■ **Assignment**:
Give the entries again, precisely as they were written.

Collected data
<<<<
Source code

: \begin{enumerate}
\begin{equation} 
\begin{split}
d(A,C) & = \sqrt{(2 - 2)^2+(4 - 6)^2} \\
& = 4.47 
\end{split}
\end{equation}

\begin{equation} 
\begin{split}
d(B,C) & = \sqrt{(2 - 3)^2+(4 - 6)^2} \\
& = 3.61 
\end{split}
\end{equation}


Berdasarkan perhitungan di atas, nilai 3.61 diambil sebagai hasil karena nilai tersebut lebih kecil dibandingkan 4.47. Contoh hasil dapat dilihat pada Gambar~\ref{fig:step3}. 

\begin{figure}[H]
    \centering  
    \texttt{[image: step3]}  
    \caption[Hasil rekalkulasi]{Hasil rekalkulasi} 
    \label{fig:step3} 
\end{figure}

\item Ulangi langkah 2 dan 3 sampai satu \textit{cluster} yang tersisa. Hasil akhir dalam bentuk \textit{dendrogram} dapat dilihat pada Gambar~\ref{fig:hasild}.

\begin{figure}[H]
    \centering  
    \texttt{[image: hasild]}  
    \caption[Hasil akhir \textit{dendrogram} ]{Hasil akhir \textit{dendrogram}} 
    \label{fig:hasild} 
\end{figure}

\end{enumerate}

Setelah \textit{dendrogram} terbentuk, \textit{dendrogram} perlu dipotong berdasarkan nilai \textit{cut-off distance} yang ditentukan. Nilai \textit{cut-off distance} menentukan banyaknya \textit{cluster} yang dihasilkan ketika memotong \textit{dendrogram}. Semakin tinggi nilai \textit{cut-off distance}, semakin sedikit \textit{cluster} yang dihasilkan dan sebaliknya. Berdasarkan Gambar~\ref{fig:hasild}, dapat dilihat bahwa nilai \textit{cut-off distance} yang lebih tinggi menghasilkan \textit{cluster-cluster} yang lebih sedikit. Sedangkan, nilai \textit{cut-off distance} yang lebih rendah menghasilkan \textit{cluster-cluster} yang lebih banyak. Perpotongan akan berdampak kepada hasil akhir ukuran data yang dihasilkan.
>>>>
■ **Answer for the task**:
Source code

: \begin{enumerate}
\begin{equation} 
\begin{split}
d(A,C) & = \sqrt{(2 - 2)^2+(4 - 6)^2} \\
& = 4.47 
\end{split}
\end{equation}

\begin{equation} 
\begin{split}
d(B,C) & = \sqrt{(2 - 3)^2+(4 - 6)^2} \\
& = 3.61 
\end{split}
\end{equation}


Berdasarkan perhitungan di atas, nilai 3.61 diambil sebagai hasil karena nilai tersebut lebih kecil dibandingkan 4.47. Contoh hasil dapat dilihat pada Gambar~\ref{fig:step3}. 

\begin{figure}[H]
    \centering  
    \texttt{[image: step3]}  
    \caption[Hasil rekalkulasi]{Hasil rekalkulasi} 
    \label{fig:step3} 
\end{figure}

\item Ulangi langkah 2 dan 3 sampai satu \textit{cluster} yang tersisa. Hasil akhir dalam bentuk \textit{dendrogram} dapat dilihat pada Gambar~\ref{fig:hasild}.

\begin{figure}[H]
    \centering  
    \texttt{[image: hasild]}  
    \caption[Hasil akhir \textit{dendrogram} ]{Hasil akhir \textit{dendrogram}} 
    \label{fig:hasild} 
\end{figure}

\end{enumerate}

Setelah \textit{dendrogram} terbentuk, \textit{dendrogram} perlu dipotong berdasarkan nilai \textit{cut-off distance} yang ditentukan. Nilai \textit{cut-off distance} menentukan banyaknya \textit{cluster} yang dihasilkan ketika memotong \textit{dendrogram}. Semakin tinggi nilai \textit{cut-off distance}, semakin sedikit \textit{cluster} yang dihasilkan dan sebaliknya. Berdasarkan Gambar~\ref{fig:hasild}, dapat dilihat bahwa nilai \textit{cut-off distance} yang lebih tinggi menghasilkan \textit{cluster-cluster} yang lebih sedikit. Sedangkan, nilai \textit{cut-off distance} yang lebih rendah menghasilkan \textit{cluster-cluster} yang lebih banyak. Perpotongan akan berdampak kepada hasil akhir ukuran data yang dihasilkan.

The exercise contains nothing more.